[Stored data entries]
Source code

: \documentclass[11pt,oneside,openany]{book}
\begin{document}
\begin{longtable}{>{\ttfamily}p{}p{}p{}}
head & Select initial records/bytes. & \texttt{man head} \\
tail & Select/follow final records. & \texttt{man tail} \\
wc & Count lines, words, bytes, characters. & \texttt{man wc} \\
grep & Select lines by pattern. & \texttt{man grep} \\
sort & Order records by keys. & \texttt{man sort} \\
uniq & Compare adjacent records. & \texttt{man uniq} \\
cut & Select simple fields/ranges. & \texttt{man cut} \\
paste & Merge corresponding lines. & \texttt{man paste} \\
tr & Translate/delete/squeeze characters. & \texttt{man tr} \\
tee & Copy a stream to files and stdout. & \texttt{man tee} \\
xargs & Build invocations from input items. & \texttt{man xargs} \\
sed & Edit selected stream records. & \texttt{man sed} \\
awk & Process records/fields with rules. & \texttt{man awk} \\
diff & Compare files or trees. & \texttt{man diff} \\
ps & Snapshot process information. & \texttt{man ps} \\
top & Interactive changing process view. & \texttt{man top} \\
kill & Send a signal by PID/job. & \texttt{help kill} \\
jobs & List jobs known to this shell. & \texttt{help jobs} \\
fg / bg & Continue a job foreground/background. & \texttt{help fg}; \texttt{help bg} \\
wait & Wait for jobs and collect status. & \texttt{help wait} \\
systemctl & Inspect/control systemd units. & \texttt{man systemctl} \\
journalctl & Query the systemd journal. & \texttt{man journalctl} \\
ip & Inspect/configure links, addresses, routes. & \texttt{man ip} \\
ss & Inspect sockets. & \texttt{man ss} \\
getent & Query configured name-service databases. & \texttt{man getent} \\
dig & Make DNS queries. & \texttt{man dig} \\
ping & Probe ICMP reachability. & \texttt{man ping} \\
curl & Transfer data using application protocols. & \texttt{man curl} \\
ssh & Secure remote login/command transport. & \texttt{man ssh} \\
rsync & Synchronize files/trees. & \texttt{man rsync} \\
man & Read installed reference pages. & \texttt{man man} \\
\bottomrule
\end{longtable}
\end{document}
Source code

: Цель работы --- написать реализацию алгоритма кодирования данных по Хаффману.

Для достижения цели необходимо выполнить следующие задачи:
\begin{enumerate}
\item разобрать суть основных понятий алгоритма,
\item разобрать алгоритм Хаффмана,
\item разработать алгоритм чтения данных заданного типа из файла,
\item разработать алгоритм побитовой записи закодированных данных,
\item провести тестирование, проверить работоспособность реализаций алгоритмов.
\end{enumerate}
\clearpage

== TASK STATEMENT ==
Please write out every line of the data exactly.

== SOLUTION TO THIS PROBLEM ==
Source code

: \documentclass[11pt,oneside,openany]{book}
\begin{document}
\begin{longtable}{>{\ttfamily}p{}p{}p{}}
head & Select initial records/bytes. & \texttt{man head} \\
tail & Select/follow final records. & \texttt{man tail} \\
wc & Count lines, words, bytes, characters. & \texttt{man wc} \\
grep & Select lines by pattern. & \texttt{man grep} \\
sort & Order records by keys. & \texttt{man sort} \\
uniq & Compare adjacent records. & \texttt{man uniq} \\
cut & Select simple fields/ranges. & \texttt{man cut} \\
paste & Merge corresponding lines. & \texttt{man paste} \\
tr & Translate/delete/squeeze characters. & \texttt{man tr} \\
tee & Copy a stream to files and stdout. & \texttt{man tee} \\
xargs & Build invocations from input items. & \texttt{man xargs} \\
sed & Edit selected stream records. & \texttt{man sed} \\
awk & Process records/fields with rules. & \texttt{man awk} \\
diff & Compare files or trees. & \texttt{man diff} \\
ps & Snapshot process information. & \texttt{man ps} \\
top & Interactive changing process view. & \texttt{man top} \\
kill & Send a signal by PID/job. & \texttt{help kill} \\
jobs & List jobs known to this shell. & \texttt{help jobs} \\
fg / bg & Continue a job foreground/background. & \texttt{help fg}; \texttt{help bg} \\
wait & Wait for jobs and collect status. & \texttt{help wait} \\
systemctl & Inspect/control systemd units. & \texttt{man systemctl} \\
journalctl & Query the systemd journal. & \texttt{man journalctl} \\
ip & Inspect/configure links, addresses, routes. & \texttt{man ip} \\
ss & Inspect sockets. & \texttt{man ss} \\
getent & Query configured name-service databases. & \texttt{man getent} \\
dig & Make DNS queries. & \texttt{man dig} \\
ping & Probe ICMP reachability. & \texttt{man ping} \\
curl & Transfer data using application protocols. & \texttt{man curl} \\
ssh & Secure remote login/command transport. & \texttt{man ssh} \\
rsync & Synchronize files/trees. & \texttt{man rsync} \\
man & Read installed reference pages. & \texttt{man man} \\
\bottomrule
\end{longtable}
\end{document}
Source code

: Цель работы --- написать реализацию алгоритма кодирования данных по Хаффману.

Для достижения цели необходимо выполнить следующие задачи:
\begin{enumerate}
\item разобрать суть основных понятий алгоритма,
\item разобрать алгоритм Хаффмана,
\item разработать алгоритм чтения данных заданного типа из файла,
\item разработать алгоритм побитовой записи закодированных данных,
\item провести тестирование, проверить работоспособность реализаций алгоритмов.
\end{enumerate}
\clearpage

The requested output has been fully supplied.